Aquel cliché tan repetido que dice: "Detrás de un gran hombre, hay una gran mujer", ya pasó al olvido, pues hoy día las mujeres han logrado superar grandes obstáculos que las han llevado a ocupar puestos de jerarquía en la sociedad civil, incluyendo la más alta magistratura de muchos países, como es nuestro caso.
La lucha por salir del "enconchamiento" y por la igualdad fue impulsado por mujeres que, con gran entereza, ocuparon en 1857, la fábrica textil donde trabajaban en la ciudad de Nueva York para exigir igualdad de salarios y una jornada de 10 horas de trabajo. La respuesta de los dueños a esta reclamación fue provocar el fuego en la planta ocupada, en donde murieron las 129 obreras.

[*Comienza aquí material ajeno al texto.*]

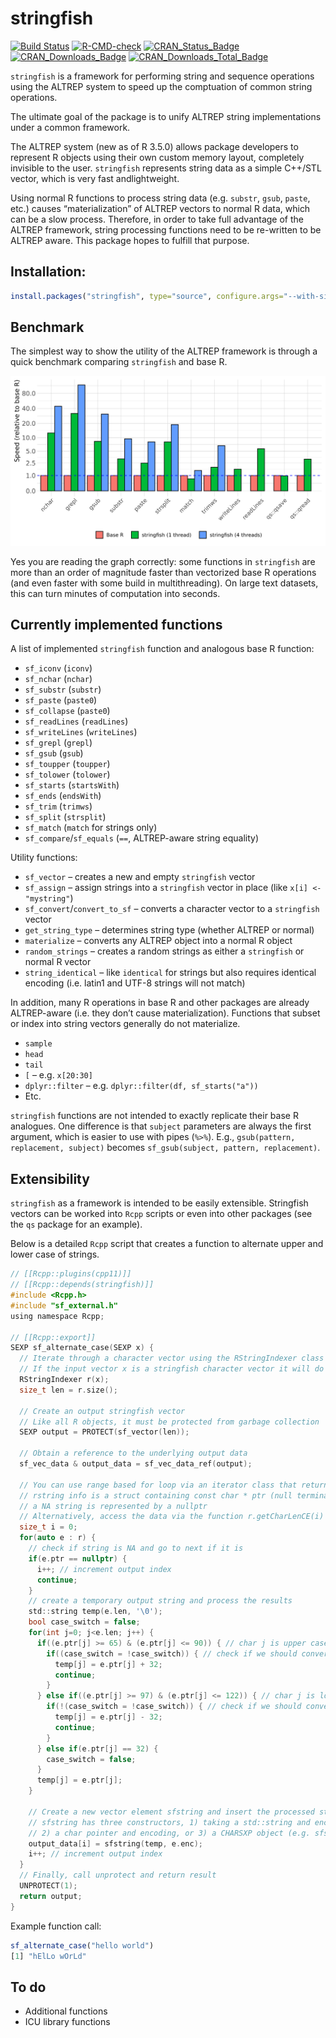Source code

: stringfish
================

<!-- <img src="hex.png" width = "130" height = "150" align="right" style="border:0px;padding:15px"> -->

[![Build
Status](https://travis-ci.org/traversc/stringfish.svg)](https://travis-ci.org/traversc/stringfish)
[![R-CMD-check](https://github.com/traversc/stringfish/workflows/R-CMD-check/badge.svg)](https://github.com/traversc/stringfish/actions)
[![CRAN\_Status\_Badge](http://www.r-pkg.org/badges/version/stringfish)](https://cran.r-project.org/package=stringfish)
[![CRAN\_Downloads\_Badge](https://cranlogs.r-pkg.org/badges/stringfish)](https://cran.r-project.org/package=stringfish)
[![CRAN\_Downloads\_Total\_Badge](https://cranlogs.r-pkg.org/badges/grand-total/stringfish)](https://cran.r-project.org/package=stringfish)

`stringfish` is a framework for performing string and sequence
operations using the ALTREP system to speed up the comptuation of common
string operations.

The ultimate goal of the package is to unify ALTREP string
implementations under a common framework.

The ALTREP system (new as of R 3.5.0) allows package developers to
represent R objects using their own custom memory layout, completely
invisible to the user. `stringfish` represents string data as a simple
C++/STL vector, which is very fast andlightweight.

Using normal R functions to process string data (e.g. `substr`, `gsub`,
`paste`, etc.) causes “materialization” of ALTREP vectors to normal R
data, which can be a slow process. Therefore, in order to take full
advantage of the ALTREP framework, string processing functions need to
be re-written to be ALTREP aware. This package hopes to fulfill that
purpose.

## Installation:

``` r
install.packages("stringfish", type="source", configure.args="--with-simd=AVX2")
```

## Benchmark

The simplest way to show the utility of the ALTREP framework is through
a quick benchmark comparing `stringfish` and base R.

![](vignettes/bench_v2.png "bench_v2")

Yes you are reading the graph correctly: some functions in `stringfish`
are more than an order of magnitude faster than vectorized base R
operations (and even faster with some build in multithreading). On large
text datasets, this can turn minutes of computation into seconds.

## Currently implemented functions

A list of implemented `stringfish` function and analogous base R
function:

  - `sf_iconv` (`iconv`)
  - `sf_nchar` (`nchar`)
  - `sf_substr` (`substr`)
  - `sf_paste` (`paste0`)
  - `sf_collapse` (`paste0`)
  - `sf_readLines` (`readLines`)
  - `sf_writeLines` (`writeLines`)
  - `sf_grepl` (`grepl`)
  - `sf_gsub` (`gsub`)
  - `sf_toupper` (`toupper`)
  - `sf_tolower` (`tolower`)
  - `sf_starts` (`startsWith`)
  - `sf_ends` (`endsWith`)
  - `sf_trim` (`trimws`)
  - `sf_split` (`strsplit`)
  - `sf_match` (`match` for strings only)
  - `sf_compare`/`sf_equals` (`==`, ALTREP-aware string equality)

Utility functions:

  - `sf_vector` – creates a new and empty `stringfish` vector
  - `sf_assign` – assign strings into a `stringfish` vector in place
    (like `x[i] <- "mystring"`)
  - `sf_convert`/`convert_to_sf` – converts a character vector to a
    `stringfish` vector
  - `get_string_type` – determines string type (whether ALTREP or
    normal)
  - `materialize` – converts any ALTREP object into a normal R object
  - `random_strings` – creates a random strings as either a `stringfish`
    or normal R vector
  - `string_identical` – like `identical` for strings but also requires
    identical encoding (i.e. latin1 and UTF-8 strings will not match)

In addition, many R operations in base R and other packages are already
ALTREP-aware (i.e. they don’t cause materialization). Functions that
subset or index into string vectors generally do not materialize.

  - `sample`
  - `head`
  - `tail`
  - `[` – e.g. `x[20:30]`
  - `dplyr::filter` – e.g. `dplyr::filter(df, sf_starts("a"))`
  - Etc.

`stringfish` functions are not intended to exactly replicate their base
R analogues. One difference is that `subject` parameters are always the
first argument, which is easier to use with pipes (`%>%`). E.g.,
`gsub(pattern, replacement, subject)` becomes `sf_gsub(subject, pattern,
replacement)`.

## Extensibility

`stringfish` as a framework is intended to be easily extensible.
Stringfish vectors can be worked into `Rcpp` scripts or even into other
packages (see the `qs` package for an example).

Below is a detailed `Rcpp` script that creates a function to alternate
upper and lower case of strings.

``` c
// [[Rcpp::plugins(cpp11)]]
// [[Rcpp::depends(stringfish)]]
#include <Rcpp.h>
#include "sf_external.h"
using namespace Rcpp;

// [[Rcpp::export]]
SEXP sf_alternate_case(SEXP x) {
  // Iterate through a character vector using the RStringIndexer class
  // If the input vector x is a stringfish character vector it will do so without materialization
  RStringIndexer r(x);
  size_t len = r.size();
  
  // Create an output stringfish vector
  // Like all R objects, it must be protected from garbage collection
  SEXP output = PROTECT(sf_vector(len));
  
  // Obtain a reference to the underlying output data
  sf_vec_data & output_data = sf_vec_data_ref(output);
  
  // You can use range based for loop via an iterator class that returns RStringIndexer::rstring_info e
  // rstring info is a struct containing const char * ptr (null terminated), int len, and cetype_t enc
  // a NA string is represented by a nullptr
  // Alternatively, access the data via the function r.getCharLenCE(i)
  size_t i = 0;
  for(auto e : r) {
    // check if string is NA and go to next if it is
    if(e.ptr == nullptr) {
      i++; // increment output index
      continue;
    }
    // create a temporary output string and process the results
    std::string temp(e.len, '\0');
    bool case_switch = false;
    for(int j=0; j<e.len; j++) {
      if((e.ptr[j] >= 65) & (e.ptr[j] <= 90)) { // char j is upper case
        if((case_switch = !case_switch)) { // check if we should convert to lower case
          temp[j] = e.ptr[j] + 32;
          continue;
        }
      } else if((e.ptr[j] >= 97) & (e.ptr[j] <= 122)) { // char j is lower case
        if(!(case_switch = !case_switch)) { // check if we should convert to upper case
          temp[j] = e.ptr[j] - 32;
          continue;
        }
      } else if(e.ptr[j] == 32) {
        case_switch = false;
      }
      temp[j] = e.ptr[j];
    }
    
    // Create a new vector element sfstring and insert the processed string into the stringfish vector
    // sfstring has three constructors, 1) taking a std::string and encoding, 
    // 2) a char pointer and encoding, or 3) a CHARSXP object (e.g. sfstring(NA_STRING))
    output_data[i] = sfstring(temp, e.enc);
    i++; // increment output index
  }
  // Finally, call unprotect and return result
  UNPROTECT(1);
  return output;
}
```

Example function call:

``` r
sf_alternate_case("hello world") 
[1] "hElLo wOrLd"
```

## To do

  - Additional functions
  - ICU library functions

En memoria de este movimiento, fue propuesto como el Día Internacional de la Mujer el 8 de marzo de 1910 por la alemana Clara Zetkin, integrante del Sindicato Internacional de Obreras de la Confección, durante el Congreso Internacional de Mujeres Socialistas en Copenhague, Dinamarca.

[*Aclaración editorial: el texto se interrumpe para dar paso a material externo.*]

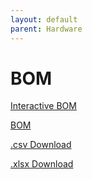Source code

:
 ```yaml
---
layout: default
parent: Hardware
---
```


# BOM

[Interactive BOM](bom/MCB19-interactive-bom.html)

[BOM](bom/MCB19-bom.html)

[.csv Download](bom/MCB19-bom.csv)

[.xlsx Download](bom/MCB19-bom.xlsx)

Gracias a las luchas generacionales, hoy día, mujeres y hombres de todo el mundo conmemoran los esfuerzos que ellas realizan por alcanzar la igualdad, la justicia, la paz y el desarrollo.
Nadie puede negar a ninguna persona sus derechos. Todos somos hombres y mujeres pensantes con capacidad de tomar decisiones personales y colectivas, pero hay que tener cierto cuidado con las reglas que Dios nos presenta en su Biblia. El libertinaje no es positivo, lo que es saludable para las mujeres es como dice la palabra de Dios- someterse a sus maridos. En el matrimonio Cristo es la cabeza del varón y el varón la cabeza de la mujer, pero sin significar que uno es más que otro.
El sometimiento que habla el Señor es una entrega de amor hacia Él.